### Provided data
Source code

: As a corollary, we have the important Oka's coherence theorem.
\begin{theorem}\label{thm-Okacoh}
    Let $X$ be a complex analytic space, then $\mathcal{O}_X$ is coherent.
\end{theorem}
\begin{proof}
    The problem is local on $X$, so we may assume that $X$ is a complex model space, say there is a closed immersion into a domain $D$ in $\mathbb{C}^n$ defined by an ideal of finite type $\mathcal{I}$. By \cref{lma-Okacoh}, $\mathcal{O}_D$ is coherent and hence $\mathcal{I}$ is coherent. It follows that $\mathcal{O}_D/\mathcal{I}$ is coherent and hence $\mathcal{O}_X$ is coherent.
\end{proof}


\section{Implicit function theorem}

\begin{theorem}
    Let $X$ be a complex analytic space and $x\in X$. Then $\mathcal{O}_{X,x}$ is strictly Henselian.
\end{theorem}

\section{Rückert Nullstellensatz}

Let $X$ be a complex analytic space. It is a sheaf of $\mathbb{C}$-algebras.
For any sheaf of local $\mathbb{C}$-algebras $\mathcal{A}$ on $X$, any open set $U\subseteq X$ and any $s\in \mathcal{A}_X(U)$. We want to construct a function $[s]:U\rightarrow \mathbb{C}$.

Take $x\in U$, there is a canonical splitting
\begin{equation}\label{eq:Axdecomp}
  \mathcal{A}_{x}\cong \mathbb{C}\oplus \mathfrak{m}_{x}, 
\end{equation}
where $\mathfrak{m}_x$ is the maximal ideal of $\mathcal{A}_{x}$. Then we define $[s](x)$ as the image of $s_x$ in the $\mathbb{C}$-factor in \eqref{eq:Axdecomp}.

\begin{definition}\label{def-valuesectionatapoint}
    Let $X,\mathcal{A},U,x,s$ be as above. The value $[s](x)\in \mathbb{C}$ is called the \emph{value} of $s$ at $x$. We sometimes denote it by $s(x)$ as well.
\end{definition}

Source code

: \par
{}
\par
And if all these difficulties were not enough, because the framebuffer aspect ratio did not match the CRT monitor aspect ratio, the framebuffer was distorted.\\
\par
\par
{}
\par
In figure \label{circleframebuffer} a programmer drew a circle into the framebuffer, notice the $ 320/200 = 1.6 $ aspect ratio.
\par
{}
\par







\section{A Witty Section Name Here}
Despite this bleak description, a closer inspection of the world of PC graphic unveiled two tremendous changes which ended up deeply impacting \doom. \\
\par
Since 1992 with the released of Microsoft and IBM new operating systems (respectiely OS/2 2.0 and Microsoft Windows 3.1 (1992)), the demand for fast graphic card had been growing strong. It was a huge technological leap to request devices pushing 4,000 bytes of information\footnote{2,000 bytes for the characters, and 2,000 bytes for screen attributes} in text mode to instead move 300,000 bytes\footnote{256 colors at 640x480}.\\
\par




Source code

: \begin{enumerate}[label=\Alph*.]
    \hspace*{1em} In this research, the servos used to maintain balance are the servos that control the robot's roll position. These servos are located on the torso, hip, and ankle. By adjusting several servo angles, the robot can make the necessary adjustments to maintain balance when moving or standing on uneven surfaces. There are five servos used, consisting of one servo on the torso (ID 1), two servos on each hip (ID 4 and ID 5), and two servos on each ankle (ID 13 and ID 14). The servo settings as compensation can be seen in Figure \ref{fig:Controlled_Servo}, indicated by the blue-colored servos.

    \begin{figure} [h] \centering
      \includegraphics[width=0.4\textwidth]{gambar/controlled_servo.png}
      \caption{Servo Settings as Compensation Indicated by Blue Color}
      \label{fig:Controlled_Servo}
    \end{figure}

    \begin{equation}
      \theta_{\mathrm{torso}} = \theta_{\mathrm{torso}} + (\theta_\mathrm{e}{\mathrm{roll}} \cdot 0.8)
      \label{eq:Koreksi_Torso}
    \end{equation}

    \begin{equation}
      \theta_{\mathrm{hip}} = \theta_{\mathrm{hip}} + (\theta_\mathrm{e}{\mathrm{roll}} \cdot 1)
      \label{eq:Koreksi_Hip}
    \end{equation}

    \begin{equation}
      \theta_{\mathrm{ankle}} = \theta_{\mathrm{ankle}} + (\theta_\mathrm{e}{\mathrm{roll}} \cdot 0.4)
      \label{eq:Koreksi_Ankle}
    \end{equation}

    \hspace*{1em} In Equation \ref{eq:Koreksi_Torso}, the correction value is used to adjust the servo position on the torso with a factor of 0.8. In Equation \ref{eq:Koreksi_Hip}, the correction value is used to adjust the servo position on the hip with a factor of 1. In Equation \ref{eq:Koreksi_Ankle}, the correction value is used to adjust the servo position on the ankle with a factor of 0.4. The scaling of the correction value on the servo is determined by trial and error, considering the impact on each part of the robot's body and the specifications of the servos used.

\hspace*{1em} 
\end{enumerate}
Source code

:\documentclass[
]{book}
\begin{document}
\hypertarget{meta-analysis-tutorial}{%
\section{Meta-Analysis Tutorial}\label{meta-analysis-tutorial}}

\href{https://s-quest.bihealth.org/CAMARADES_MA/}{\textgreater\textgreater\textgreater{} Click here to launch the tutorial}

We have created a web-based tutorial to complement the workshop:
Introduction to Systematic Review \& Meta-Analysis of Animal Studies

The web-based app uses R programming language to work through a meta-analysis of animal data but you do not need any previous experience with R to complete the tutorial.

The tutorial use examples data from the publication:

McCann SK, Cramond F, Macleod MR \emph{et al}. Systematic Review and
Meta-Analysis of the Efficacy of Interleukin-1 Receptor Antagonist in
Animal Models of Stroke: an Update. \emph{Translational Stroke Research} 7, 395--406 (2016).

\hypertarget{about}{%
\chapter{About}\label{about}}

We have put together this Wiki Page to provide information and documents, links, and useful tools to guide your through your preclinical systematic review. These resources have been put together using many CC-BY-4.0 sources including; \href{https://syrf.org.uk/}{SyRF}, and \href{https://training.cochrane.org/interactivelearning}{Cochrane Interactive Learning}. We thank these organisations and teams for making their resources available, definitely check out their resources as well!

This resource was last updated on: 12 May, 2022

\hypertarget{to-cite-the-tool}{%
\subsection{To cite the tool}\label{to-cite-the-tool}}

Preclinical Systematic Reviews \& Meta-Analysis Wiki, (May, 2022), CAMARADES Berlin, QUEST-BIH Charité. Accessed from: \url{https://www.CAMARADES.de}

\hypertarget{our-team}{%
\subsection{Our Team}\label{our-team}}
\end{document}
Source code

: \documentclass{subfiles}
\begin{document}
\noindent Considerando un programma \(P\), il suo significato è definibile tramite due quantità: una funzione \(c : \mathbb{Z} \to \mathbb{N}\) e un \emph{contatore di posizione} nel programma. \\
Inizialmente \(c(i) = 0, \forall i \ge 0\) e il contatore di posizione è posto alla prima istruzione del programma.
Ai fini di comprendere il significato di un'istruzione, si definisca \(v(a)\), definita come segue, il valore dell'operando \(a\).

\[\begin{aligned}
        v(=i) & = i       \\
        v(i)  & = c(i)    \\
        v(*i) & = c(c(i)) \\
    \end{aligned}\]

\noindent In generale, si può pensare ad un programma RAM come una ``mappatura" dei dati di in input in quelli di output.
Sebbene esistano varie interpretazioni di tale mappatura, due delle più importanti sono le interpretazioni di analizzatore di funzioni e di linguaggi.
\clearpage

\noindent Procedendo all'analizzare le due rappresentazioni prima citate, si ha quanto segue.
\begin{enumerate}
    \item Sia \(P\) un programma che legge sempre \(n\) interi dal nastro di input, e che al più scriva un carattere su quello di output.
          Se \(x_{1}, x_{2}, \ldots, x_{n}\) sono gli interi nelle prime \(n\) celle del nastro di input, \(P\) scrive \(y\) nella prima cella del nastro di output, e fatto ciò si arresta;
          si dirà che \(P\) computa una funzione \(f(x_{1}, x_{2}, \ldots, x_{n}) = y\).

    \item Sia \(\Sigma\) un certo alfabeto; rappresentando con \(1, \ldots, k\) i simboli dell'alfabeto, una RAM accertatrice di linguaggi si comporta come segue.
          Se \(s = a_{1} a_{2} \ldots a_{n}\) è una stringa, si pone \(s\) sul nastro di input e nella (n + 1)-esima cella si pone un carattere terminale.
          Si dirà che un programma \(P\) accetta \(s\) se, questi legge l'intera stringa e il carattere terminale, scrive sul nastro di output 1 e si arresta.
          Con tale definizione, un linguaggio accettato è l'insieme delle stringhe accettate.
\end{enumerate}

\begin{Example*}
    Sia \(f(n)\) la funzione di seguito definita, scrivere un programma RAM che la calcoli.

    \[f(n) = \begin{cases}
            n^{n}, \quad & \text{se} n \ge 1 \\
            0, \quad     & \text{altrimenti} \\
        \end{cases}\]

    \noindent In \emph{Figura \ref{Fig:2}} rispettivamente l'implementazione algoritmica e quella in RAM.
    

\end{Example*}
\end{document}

### How to complete this task
Output each line of the listing in which the string "hypertarget" is found.

### Response area
\hypertarget{meta-analysis-tutorial}{%
\hypertarget{about}{%
\hypertarget{to-cite-the-tool}{%
\hypertarget{our-team}{%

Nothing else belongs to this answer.